Recently a colleague of mine and I had a discussion on npm dependencies, in where he asked “Why is it bad to have many dependencies, really, why do you care?”. I think it is a fair question, npm gets bashed all the time for resulting in a ridiculous number of dependencies, is that really a problem?
I don’t think the number of dependencies is the major problem though. Sure too many dependencies can lead to performance issues and Windows did have its problem coping with npm’s file structure. The major problem, in my experience, is that developers still - almost a year after the left pad incident - do a poor job managing their dependencies.

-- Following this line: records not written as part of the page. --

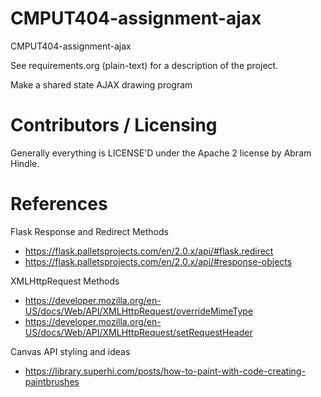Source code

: CMPUT404-assignment-ajax
==============================

CMPUT404-assignment-ajax

See requirements.org (plain-text) for a description of the project.

Make a shared state AJAX drawing program

Contributors / Licensing
========================

Generally everything is LICENSE'D under the Apache 2 license by Abram Hindle.

References
==========
Flask Response and Redirect Methods
* https://flask.palletsprojects.com/en/2.0.x/api/#flask.redirect
* https://flask.palletsprojects.com/en/2.0.x/api/#response-objects

XMLHttpRequest Methods
* https://developer.mozilla.org/en-US/docs/Web/API/XMLHttpRequest/overrideMimeType
* https://developer.mozilla.org/en-US/docs/Web/API/XMLHttpRequest/setRequestHeader

Canvas API styling and ideas 
* https://library.superhi.com/posts/how-to-paint-with-code-creating-paintbrushes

The way I see it is that each dependency is a risk. It can introduce a bug, a breaking change or just disappear. If you have many dependencies (including transient dependencies) the risk that one of them will break increase the more you have. Do you trust all of these maintainers? Do you trust npm, Inc. to keep the registry online, and free, 24⁄7?
Depending on your project it might be OK not being able to reproduce a previous build. But not all organisations move fast and break things, some still work using waterfall process. There it is absolutely crucial to be able to reproduce build both during QA and after release for potential emergency corrections. Not only do you have to be able to reproduce, you might need to step only a single dependency up or down - how can you guarantee that no other dependency was changed?
Most of these advice is based on first-hand experience, helping a Swedish governmental organization with their frontend development.
Last few years more and more developers have gone the route of just using npm for dependency management. If you are still using Bower for managing your frontend dependencies you should really let it go, it does not add anything npm cannot do and it still lack important features such as locking versions.
Use semantic versioning
Npm comes with semantic versioning for packages and you should use that. Besides from version, npm do support other values:
- HTTP URL:s
- Git URL:s
- File system paths
Do not rely on anything but semantic versions. Using any other type of dependencies will make it close to impossible to reproduce a build unless you have full control over the remote media. Also, running
npm install will not update git repositories, and
npm update might behave different depending on host.
Sure, it might be OK using tags during development phase, as long as you know what you are doing.
Lock your dependency tree
The way npm is built, it will honour SemVer, but as long as your dependencies resolve accordingly (i.e. respects
^ and any range definition) it will not be updated unless you explicitly run
npm update. And running a fresh
npm install might very well give two users different dependency versions based on npm cache and such.
So, you, your colleagues and your CI server might not be running the same version of your dependencies. Again, this might or might not be ok in your situation, but it will definitely make it harder to reproduce builds.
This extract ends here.